A magistrate judge recently took a novel approach in Barnes v. CUS Nashville, LLC, a slip-and-fall case stemming from injuries the plaintiff suffered at the Coyote Ugly Saloon in Nashville. There, the judge had found that a civil subpoena of Facebook was barred under the Stored Communications Act. To resolve the discovery dispute over the plaintiff's and witnesses' Facebook photos and e-mails, the judge offered to open a Facebook account, "friend" the witnesses, review the contested materials in private, and disseminate any relevant information to the parties. "That was pretty creative," says Starkman. (Neither witness took up the judge on his offer; one voluntarily gave the defense a link to her Facebook photo album.)
That judge's solution also bypassed another problem parties face: the collection of social media content. Instead of being stored in the user's computer or the social media company's servers, such content is more likely floating somewhere in the shared "cloud space" of leased data storage. The information is constantly changing, and simple screen shots may not capture all of the modifications or underlying metadata.
Tempting as it may be, shutting down an account is not an option for litigants. When a legal dispute arises, parties have a duty to preserve evidence. Closing an account would constitute "spoliation of evidence," explains Mack, which could result in monetary sanctions or adverse presumptions against that party in the case.

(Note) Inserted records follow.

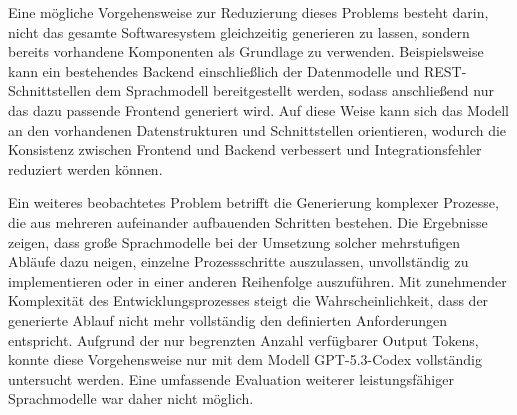 Eine mögliche Vorgehensweise zur Reduzierung dieses Problems besteht darin, nicht das gesamte Softwaresystem gleichzeitig generieren zu lassen, sondern bereits vorhandene Komponenten als Grundlage zu verwenden. Beispielsweise kann ein bestehendes Backend einschließlich der Datenmodelle und REST-Schnittstellen dem Sprachmodell bereitgestellt werden, sodass anschließend nur das dazu passende Frontend generiert wird. Auf diese Weise kann sich das Modell an den vorhandenen Datenstrukturen und Schnittstellen orientieren, wodurch die Konsistenz zwischen Frontend und Backend verbessert und Integrationsfehler reduziert werden können.

Ein weiteres beobachtetes Problem betrifft die Generierung komplexer Prozesse, die aus mehreren aufeinander aufbauenden Schritten bestehen. Die Ergebnisse zeigen, dass große Sprachmodelle bei der Umsetzung solcher mehrstufigen Abläufe dazu neigen, einzelne Prozessschritte auszulassen, unvollständig zu implementieren oder in einer anderen Reihenfolge auszuführen. Mit zunehmender Komplexität des Entwicklungsprozesses steigt die Wahrscheinlichkeit, dass der generierte Ablauf nicht mehr vollständig den definierten Anforderungen entspricht.
Aufgrund der nur begrenzten Anzahl verfügbarer Output Tokens, konnte diese Vorgehensweise nur mit dem Modell GPT-5.3-Codex  vollständig untersucht werden. Eine umfassende Evaluation weiterer leistungsfähiger Sprachmodelle war daher nicht möglich.

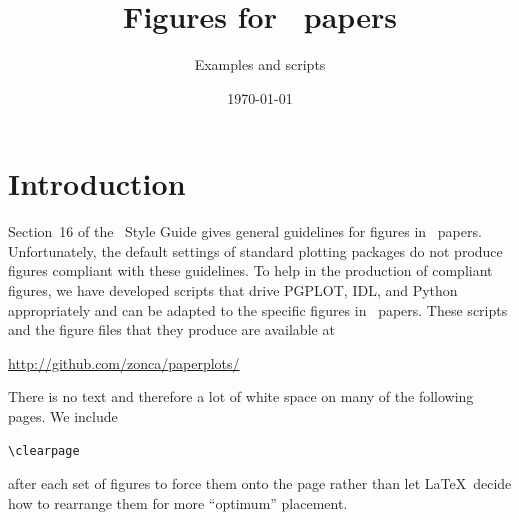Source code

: \documentclass[traditabstract]{aa}
\begin{document}
\title{Figures for \Planck\ papers}
\subtitle{Examples and scripts}


\date{\today}



\maketitle


\section{Introduction}
\label{sec:introduction}

Section~16 of the \Planck\ Style Guide gives general guidelines for figures in \Planck\ papers.  Unfortunately, the default settings of standard plotting packages do not produce figures compliant with these guidelines.  To help in the production of compliant figures, we have developed scripts that drive PGPLOT, IDL, and Python appropriately and can be adapted to the specific figures in \Planck\ papers.   These scripts and the figure files that they produce are available at

\url{http://github.com/zonca/paperplots/}

There is no text and therefore a lot of white space on many of the following pages.   We include \begin{verbatim}\clearpage\end{verbatim} after each set of figures to force them onto the page rather than let La\TeX\ decide how to rearrange them for more ``optimum'' placement.  

\def\fcaption{Comparison of the joint power spectrum estimates from the three CBI mosaics with the measurements from BOOMERANG, DASI, and MAXIMA. The rectangles indicate the 68\% confidence intervals on band-power; for BOOMERANG, the solid rectangles indicate the 68\% confidence interval for the statistical and sample variance errors, while the hatched rectangles shows the amount by which a $\pm1\sigma$ error in the beamwidth ($12\farcm9 \pm 1\farcm4$) would shift the estimates (all up or all down together). The {\it black curve} is the joint model (see text).}
\end{document}
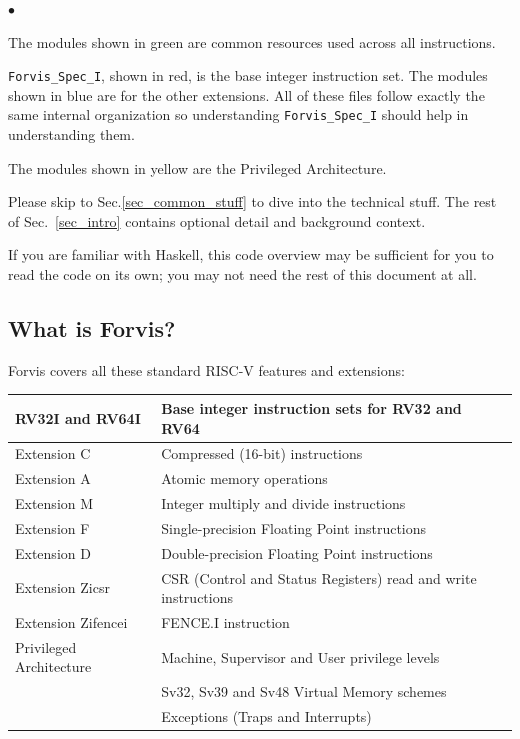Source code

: \documentclass[11pt]{article}
\newenvironment{tightlist}%
{\begin{list}{$\bullet$}{%
    \setlength{\topsep}{0in}
    \setlength{\partopsep}{0in}
    \setlength{\itemsep}{0in}
    \setlength{\parsep}{0in}
    \setlength{\leftmargin}{1.5em}
    \setlength{\rightmargin}{0in}
    \setlength{\itemindent}{0in}
}
}%
{\end{list}
}
\begin{document}
\begin{tightlist}

\item The modules shown in green are common resources used across all instructions.

\item \verb|Forvis_Spec_I|, shown in red, is the base integer
instruction set.  The modules shown in blue are for the other
extensions. All of these files follow exactly the same internal
organization so understanding \verb|Forvis_Spec_I| should help in
understanding them.

\item The modules shown in yellow are the Privileged Architecture.

\end{tightlist}

Please skip to Sec.\ref{sec_common_stuff} to dive into the technical
stuff.  The rest of Sec.~\ref{sec_intro} contains optional detail and
background context.

If you are familiar with Haskell, this code overview may be sufficient
for you to read the code on its own; you may not need the rest of this
document at all.


\subsection{What is Forvis?}

Forvis covers all these standard RISC-V features and extensions:

\begin{center}
\begin{tabular}{|l|l|}
\hline
RV32I and RV64I  & Base integer instruction sets for RV32 and RV64 \\
\hline
Extension C      & Compressed (16-bit) instructions \\
\hline
Extension A      & Atomic memory operations \\
\hline
Extension M      & Integer multiply and divide instructions \\
\hline
Extension F      & Single-precision Floating Point instructions \\
\hline
Extension D      & Double-precision Floating Point instructions \\
\hline
Extension Zicsr  & CSR (Control and Status Registers) read and write instructions\\
\hline
Extension Zifencei  & FENCE.I instruction \\
\hline
Privileged Architecture  & Machine, Supervisor and User privilege levels \\
                         & Sv32, Sv39 and Sv48 Virtual Memory schemes \\
			 & Exceptions (Traps and Interrupts) \\
\hline
\end{tabular}
\end{center}
\end{document}
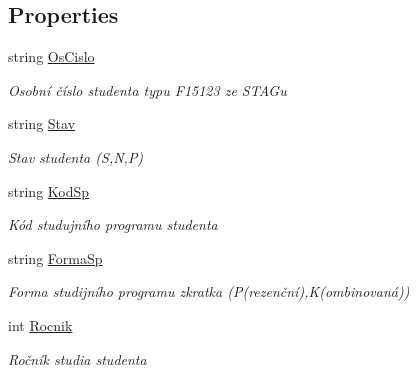 \subsection*{Properties}
\begin{DoxyCompactItemize}
\item 
string \hyperlink{class_analyza_rozvrhu_1_1_s_t_a_g___classes_1_1_student_ae576e3db3e67f9976802acbde8d5efdb}{Os\+Cislo}
\begin{DoxyCompactList}\small\item\em Osobní číslo studenta typu F15123 ze S\+T\+A\+Gu \end{DoxyCompactList}\item 
string \hyperlink{class_analyza_rozvrhu_1_1_s_t_a_g___classes_1_1_student_a4312a9928590c1d635224aa92a0221a1}{Stav}
\begin{DoxyCompactList}\small\item\em Stav studenta (S,N,P) \end{DoxyCompactList}\item 
string \hyperlink{class_analyza_rozvrhu_1_1_s_t_a_g___classes_1_1_student_aaa557f2538dc83ccda7b2ba86c7644e4}{Kod\+Sp}
\begin{DoxyCompactList}\small\item\em Kód studujního programu studenta \end{DoxyCompactList}\item 
string \hyperlink{class_analyza_rozvrhu_1_1_s_t_a_g___classes_1_1_student_a6384f45588e50eed500a039cbfa7239c}{Forma\+Sp}
\begin{DoxyCompactList}\small\item\em Forma studijního programu zkratka (P(rezenční),K(ombinovaná)) \end{DoxyCompactList}\item 
int \hyperlink{class_analyza_rozvrhu_1_1_s_t_a_g___classes_1_1_student_aceb456b2f0875cada2b44f5314e320cd}{Rocnik}
\begin{DoxyCompactList}\small\item\em Ročník studia studenta \end{DoxyCompactList}\item 

\end{DoxyCompactItemize}
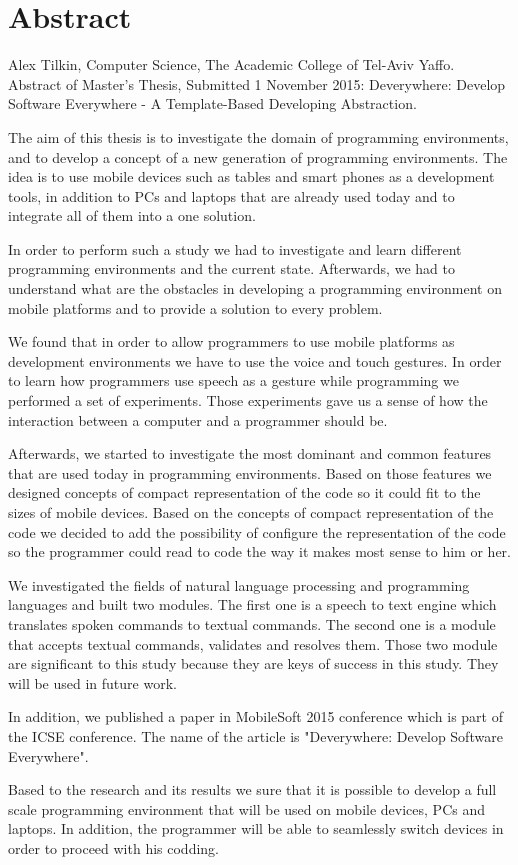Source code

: \section*{Abstract}
Alex Tilkin, Computer Science, The Academic College of Tel-Aviv Yaffo.\\
Abstract of Master’s Thesis, Submitted 1 November 2015:
Deverywhere: Develop Software Everywhere - A Template-Based Developing Abstraction.

The aim of this thesis is to investigate the domain of programming environments, and to develop a concept of a new generation of programming environments. The idea is to use mobile devices such as tables and smart phones as a development tools, in addition to PCs and laptops that are already used today and to integrate all of them into a one solution.

In order to perform such a study we had to investigate and learn different programming environments and the current state. Afterwards, we had to understand what are the obstacles in developing a programming environment on mobile platforms and to provide a solution to every problem. 

We found that in order to allow programmers to use mobile platforms as development environments we have to use the voice and touch gestures. In order to learn how programmers use speech as a gesture while programming we performed a set of experiments. Those experiments gave us a sense of how the interaction between a computer and a programmer should be.

Afterwards, we started to investigate the most dominant and common features that are used today in programming environments. Based on those features we designed concepts of compact representation of the code so it could fit to the sizes of mobile devices. Based on the concepts of compact representation of the code we decided to add the possibility of configure the representation of the code so the programmer could read to code the way it makes most sense to him or her.

We investigated the fields of natural language processing and programming languages and built two modules. The first one is a speech to text engine which translates spoken commands to textual commands. The second one is a module that accepts textual commands, validates and resolves them. Those two module are significant to this study because they are keys of success in this study. They will be used in future work.

In addition, we published a paper in MobileSoft 2015 conference which is part of the ICSE conference. The name of the article is "Deverywhere: Develop Software Everywhere".

Based to the research and its results we sure that it is possible to develop a full scale programming environment that will be used on mobile devices, PCs and laptops. In addition, the programmer will be able to seamlessly switch devices in order to proceed with his codding.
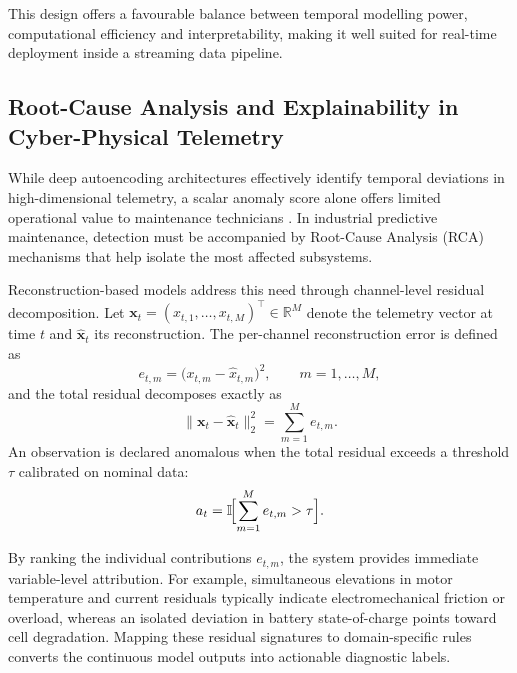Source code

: This design offers a favourable balance between temporal modelling power, computational efficiency and interpretability, making it well suited for real-time deployment inside a streaming data pipeline.

\subsection{Root-Cause Analysis and Explainability in Cyber-Physical Telemetry}
\label{subsec:rca-xai}

While deep autoencoding architectures effectively identify temporal deviations in high-dimensional telemetry, a scalar anomaly score alone offers limited operational value to maintenance technicians \cite{su2019omnianomaly, shen2021interfusion}.
In industrial predictive maintenance, detection must be accompanied by Root-Cause Analysis (RCA) mechanisms that help isolate the most affected subsystems.

Reconstruction-based models address this need through channel-level residual decomposition.
Let $\mathbf{x}_t = (x_{t,1}, \dots, x_{t,M})^{\top} \in \mathbb{R}^{M}$ denote the telemetry vector at time $t$ and $\hat{\mathbf{x}}_t$ its reconstruction.
The per-channel reconstruction error is defined as
\begin{equation}
    e_{t,m} = \bigl(x_{t,m} - \hat{x}_{t,m}\bigr)^{2}, \qquad m = 1, \dots, M,
    \label{eq:channel_residual_error}
\end{equation}
and the total residual decomposes exactly as
\begin{equation}
    \lVert\mathbf{x}_t - \hat{\mathbf{x}}_t\rVert_{2}^{2} = \sum_{m=1}^{M} e_{t,m}.
    \label{eq:total_residual_decomposition}
\end{equation}
An observation is declared anomalous when the total residual exceeds a threshold $\tau$ calibrated on nominal data:
\begin{equation}
    a_t = \mathbb{I}\!\Bigl[\sum_{m=1}^{M} e_{t,m} > \tau\Bigr].
    \label{eq:anomaly_indicator}
\end{equation}

By ranking the individual contributions $e_{t,m}$, the system provides immediate variable-level attribution.
For example, simultaneous elevations in motor temperature and current residuals typically indicate electromechanical friction or overload, whereas an isolated deviation in battery state-of-charge points toward cell degradation.
Mapping these residual signatures to domain-specific rules converts the continuous model outputs into actionable diagnostic labels.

The preservation of social media is causing big headaches for corporations. With more companies making use of technologies like Twitter, Facebook, blogs, chat rooms, and wikis for business purposes, it has become even harder for them to monitor, gather, and preserve content, says Starkman. Using third parties as repositories for content, corporations don't get the same kind of control or access as when the content is stored on an in-house system.
Kathy Owen, a partner at DLA Piper in Dallas who specializes in complex litigation, advises corporate clients to issue a "document hold notice" in the event of litigation, instructing employees not to discuss the topic of the lawsuit on any social networking sites. Starkman adds that litigants should begin archiving social media as soon as the duty to preserve evidence is triggered. They may want to engage a technical expert to help retrieve and preserve the data, given its dynamic nature. New archiving tools like iCyte and PageFreezer are making it easier to capture social media content and the related metadata.
Despite these advances, "the technology is outpacing everybody's ability to keep up," says Starkman. "It's a real challenge for the lawyers, companies, IT people, and individuals involved."